Illinois ranks third-highest for gasoline taxes in the U.S., according to a new report from the Tax Foundation.
Illinois was No. 10 in 2018, before the state doubled its share of the gas tax to support a $45 billion infrastructure plan primarily pushed by state lawmakers who have since been indicted or implicated in federal corruption probes. Illinois rose to No. 3 immediately after doubling the gas tax and maintained that spot this July with the automatic hike lawmakers built in to the gas tax formula.
The high tax is especially a problem for Illinois gas station owners along the 361 miles of state border with Missouri: Missouri gas taxes are the nation’s second-lowest, nearly 35 cents per gallon less that Illinois.
“It’s been quite devastating, and the reality is that it’s not going to get any better because every year it’s going to get higher,” said Matt Schrimpf, owner of Piasa Motor Fuels near Alton, Illinois.
Schrimpf’s business is transporting fuel in Illinois and Missouri. He said the stores he delivers to in Illinois are at a severe disadvantage. He’s seen their demand decline because it’s easy for Metro East residents to fill up on gas nearby in the St. Louis area.
Illinois gas on average is taxed 52 cents a gallon with state, local and federal taxes. The Tax Foundation used data from July that included Illinois’ first automatic increase of 0.7 cents a gallon. State lawmakers decided the gas tax will automatically rise each July based on inflation as of March, not to exceed a penny a year.
Illinoisans will save gas taxes by crossing the state line regardless of the direction they travel. Missouri saves them the most, but Kentucky saves them 26 cents a gallon, Iowa nearly 22 cents and Wisconsin a little more than 19 cents. Indiana saves the least, at less than a nickel.
That 19-cent savings is enough to threaten Sam Dharni’s Shell station in far north suburban Antioch. His nearest competitor is just 100 yards across the state line in Salem Lakes, Wisconsin.
“They should be more competitive with other states on all taxes, not just the gas tax,” Dharni said. “They should spend based on the revenue. And then they should fix their internal problems – where the money is being spent – instead of robbing people.”
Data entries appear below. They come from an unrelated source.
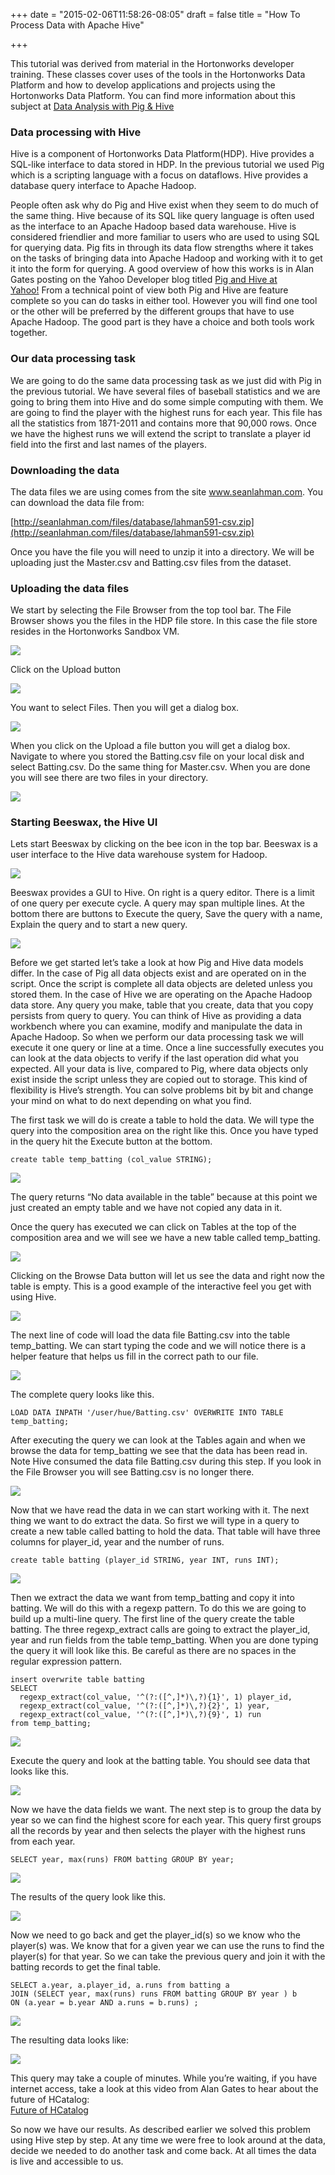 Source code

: +++
date = "2015-02-06T11:58:26-08:05"
draft = false
title = "How To Process Data with Apache Hive"

+++

This tutorial was derived from material in the Hortonworks developer training. These classes cover uses of the tools in the Hortonworks Data Platform and how to develop applications and projects using the Hortonworks Data Platform. You can find more information about this subject at [Data Analysis with Pig & Hive](http://hortonworks.com/training/class/hadoop-2-data-analysis-pig-hive/)

### Data processing with Hive

Hive is a component of Hortonworks Data Platform(HDP). Hive provides a SQL-like interface to data stored in HDP. In the previous tutorial we used Pig which is a scripting language with a focus on dataflows. Hive provides a database query interface to Apache Hadoop.

People often ask why do Pig and Hive exist when they seem to do much of the same thing. Hive because of its SQL like query language is often used as the interface to an Apache Hadoop based data warehouse. Hive is considered friendlier and more familiar to users who are used to using SQL for querying data. Pig fits in through its data flow strengths where it takes on the tasks of bringing data into Apache Hadoop and working with it to get it into the form for querying. A good overview of how this works is in Alan Gates posting on the Yahoo Developer blog titled [Pig and Hive at Yahoo!](https://developer.yahoo.com/blogs/hadoop/pig-hive-yahoo-464.html) From a technical point of view both Pig and Hive are feature complete so you can do tasks in either tool. However you will find one tool or the other will be preferred by the different groups that have to use Apache Hadoop. The good part is they have a choice and both tools work together.

### Our data processing task

We are going to do the same data processing task as we just did with Pig in the previous tutorial. We have several files of baseball statistics and we are going to bring them into Hive and do some simple computing with them. We are going to find the player with the highest runs for each year. This file has all the statistics from 1871-2011 and contains more that 90,000 rows. Once we have the highest runs we will extend the script to translate a player id field into the first and last names of the players.

### Downloading the data

The data files we are using comes from the site www.seanlahman.com. You can download the data file from:

[http://seanlahman.com/files/database/lahman591-csv.zip](http://seanlahman.com/files/database/lahman591-csv.zip)

Once you have the file you will need to unzip it into a directory. We will be uploading just the Master.csv and Batting.csv files from the dataset.

### Uploading the data files

We start by selecting the File Browser from the top tool bar. The File Browser shows you the files in the HDP file store. In this case the file store resides in the Hortonworks Sandbox VM.

![](http://raw.github.com/hortonworks/hadoop-tutorials/master/Sandbox/images/tutorial-3/1FileBrowser.jpg?raw=true)

Click on the Upload button

![](http://raw.github.com/hortonworks/hadoop-tutorials/master/Sandbox/images/tutorial-3/2UploadButton.jpg?raw=true)

You want to select Files. Then you will get a dialog box.

![](http://raw.github.com/hortonworks/hadoop-tutorials/master/Sandbox/images/tutorial-3/3UploadBox.jpg?raw=true)

When you click on the Upload a file button you will get a dialog box. Navigate to where you stored the Batting.csv file on your local disk and select Batting.csv. Do the same thing for Master.csv. When you are done you will see there are two files in your directory.

![](http://raw.github.com/hortonworks/hadoop-tutorials/master/Sandbox/images/tutorial-3/4LoadedFiles.jpg?raw=true)

### Starting Beeswax, the Hive UI

Lets start Beeswax by clicking on the bee icon in the top bar. Beeswax is a user interface to the Hive data warehouse system for Hadoop.

![](http://raw.github.com/hortonworks/hadoop-tutorials/master/Sandbox/images/tutorial-3/5StartBeeswax.jpg?raw=true)

Beeswax provides a GUI to Hive. On right is a query editor. There is a limit of one query per execute cycle. A query may span multiple lines. At the bottom there are buttons to Execute the query, Save the query with a name, Explain the query and to start a new query.

![](http://raw.github.com/hortonworks/hadoop-tutorials/master/Sandbox/images/tutorial-3/5_1QueryEditor.jpg?raw=true)

Before we get started let’s take a look at how Pig and Hive data models differ. In the case of Pig all data objects exist and are operated on in the script. Once the script is complete all data objects are deleted unless you stored them. In the case of Hive we are operating on the Apache Hadoop data store. Any query you make, table that you create, data that you copy persists from query to query. You can think of Hive as providing a data workbench where you can examine, modify and manipulate the data in Apache Hadoop. So when we perform our data processing task we will execute it one query or line at a time. Once a line successfully executes you can look at the data objects to verify if the last operation did what you expected. All your data is live, compared to Pig, where data objects only exist inside the script unless they are copied out to storage. This kind of flexibility is Hive’s strength. You can solve problems bit by bit and change your mind on what to do next depending on what you find.

The first task we will do is create a table to hold the data. We will type the query into the composition area on the right like this. Once you have typed in the query hit the Execute button at the bottom.
    
    create table temp_batting (col_value STRING);
                  

![](http://raw.github.com/hortonworks/hadoop-tutorials/master/Sandbox/images/tutorial-3/7CreateTable.jpg?raw=true)

The query returns “No data available in the table” because at this point we just created an empty table and we have not copied any data in it.

Once the query has executed we can click on Tables at the top of the composition area and we will see we have a new table called temp_batting.

![](http://raw.github.com/hortonworks/hadoop-tutorials/master/Sandbox/images/tutorial-3/8Tables.jpg?raw=true)

Clicking on the Browse Data button will let us see the data and right now the table is empty. This is a good example of the interactive feel you get with using Hive.

![](http://raw.github.com/hortonworks/hadoop-tutorials/master/Sandbox/images/tutorial-3/9EmptyTable.jpg?raw=true)

The next line of code will load the data file Batting.csv into the table temp_batting. We can start typing the code and we will notice there is a helper feature that helps us fill in the correct path to our file.

![](http://raw.github.com/hortonworks/hadoop-tutorials/master/Sandbox/images/tutorial-3/10Helper.jpg?raw=true)

The complete query looks like this.
    
    LOAD DATA INPATH '/user/hue/Batting.csv' OVERWRITE INTO TABLE temp_batting;

After executing the query we can look at the Tables again and when we browse the data for temp_batting we see that the data has been read in. Note Hive consumed the data file Batting.csv during this step. If you look in the File Browser you will see Batting.csv is no longer there.

![](http://raw.github.com/hortonworks/hadoop-tutorials/master/Sandbox/images/tutorial-3/12Data.jpg?raw=true)

Now that we have read the data in we can start working with it. The next thing we want to do extract the data. So first we will type in a query to create a new table called batting to hold the data. That table will have three columns for player_id, year and the number of runs.
    
    create table batting (player_id STRING, year INT, runs INT);
                  

![](http://raw.github.com/hortonworks/hadoop-tutorials/master/Sandbox/images/tutorial-3/13Createbatting.jpg?raw=true)

Then we extract the data we want from temp_batting and copy it into batting. We will do this with a regexp pattern. To do this we are going to build up a multi-line query. The first line of the query create the table batting. The three regexp_extract calls are going to extract the player_id, year and run fields from the table temp_batting. When you are done typing the query it will look like this. Be careful as there are no spaces in the regular expression pattern.
    
    insert overwrite table batting
    SELECT
      regexp_extract(col_value, '^(?:([^,]*)\,?){1}', 1) player_id,
      regexp_extract(col_value, '^(?:([^,]*)\,?){2}', 1) year,
      regexp_extract(col_value, '^(?:([^,]*)\,?){9}', 1) run
    from temp_batting;
                  

![](http://raw.github.com/hortonworks/hadoop-tutorials/master/Sandbox/images/tutorial-3/14Extract.jpg?raw=true)

Execute the query and look at the batting table. You should see data that looks like this.

![](http://raw.github.com/hortonworks/hadoop-tutorials/master/Sandbox/images/tutorial-3/15battingData.jpg?raw=true)

Now we have the data fields we want. The next step is to group the data by year so we can find the highest score for each year. This query first groups all the records by year and then selects the player with the highest runs from each year.
    
    SELECT year, max(runs) FROM batting GROUP BY year;
                  

![](http://raw.github.com/hortonworks/hadoop-tutorials/master/Sandbox/images/tutorial-3/17SelectMaxYr.jpg?raw=true)

The results of the query look like this.

![](http://raw.github.com/hortonworks/hadoop-tutorials/master/Sandbox/images/tutorial-3/18ResultsMaxYr.jpg?raw=true)

Now we need to go back and get the player_id(s) so we know who the player(s) was. We know that for a given year we can use the runs to find the player(s) for that year. So we can take the previous query and join it with the batting records to get the final table.
    
    SELECT a.year, a.player_id, a.runs from batting a
    JOIN (SELECT year, max(runs) runs FROM batting GROUP BY year ) b
    ON (a.year = b.year AND a.runs = b.runs) ;

![](http://raw.github.com/hortonworks/hadoop-tutorials/master/Sandbox/images/tutorial-3/19SelectJoin.jpg?raw=true)

The resulting data looks like:

![](http://raw.github.com/hortonworks/hadoop-tutorials/master/Sandbox/images/tutorial-3/20SelectJoinResults.jpg?raw=true)

This query may take a couple of minutes. While you’re waiting, if you have internet access, take a look at this video from Alan Gates to hear about the future of HCatalog:  
[Future of HCatalog](http://www.youtube.com/watch?v=gTwhSAEEe1I)

So now we have our results. As described earlier we solved this problem using Hive step by step. At any time we were free to look around at the data, decide we needed to do another task and come back. At all times the data is live and accessible to us.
Three leaders in the state legislature who in 2019 were intimately involved with the infrastructure bill and gas tax to help support it are now facing indictments or are implicated in federal corruption probes. Illinois House Speaker Mike Madigan was tied to a $1.3 million bribery scheme involving Commonwealth Edison, with federal grand jury subpoenas served on his office and AT&T for allegations involving lobbyists and contracts for political allies. Former state Sen. Martin Sandoval was indicted for bribery and tax fraud after championing the gas tax. Former state Rep. Luis Arroyo was indicted for bribery after leading committees instrumental in passing the tax and construction bill.
All three plus two other state lawmakers involved in federal corruption probes, state Sen. Terry Link and state Sen. Tom Cullerton, were boosters of another tax hike proposal, the “fair tax” Gov. J.B. Pritzker is pushing with $56.5 million of his own money. Pritzker, too, faces a federal investigation of a scheme to remove toilets from his Gold Coast mansion to dodge $331,000 in property taxes.
The “fair tax” referendum on the Nov. 3 ballot would entrust Illinois lawmakers – too many of whom have recently betrayed the public’s trust – with greater power to decide who and how much to charge state income taxes. But because of its potential to hike taxes up to 47% on more than 100,000 small businesses responsible for most of the state’s jobs, and which are trying to recover from COVID-19 mandates, the tax has great potential to drive more businesses and jobs out of Illinois.
Where they will certainly find cheaper gas.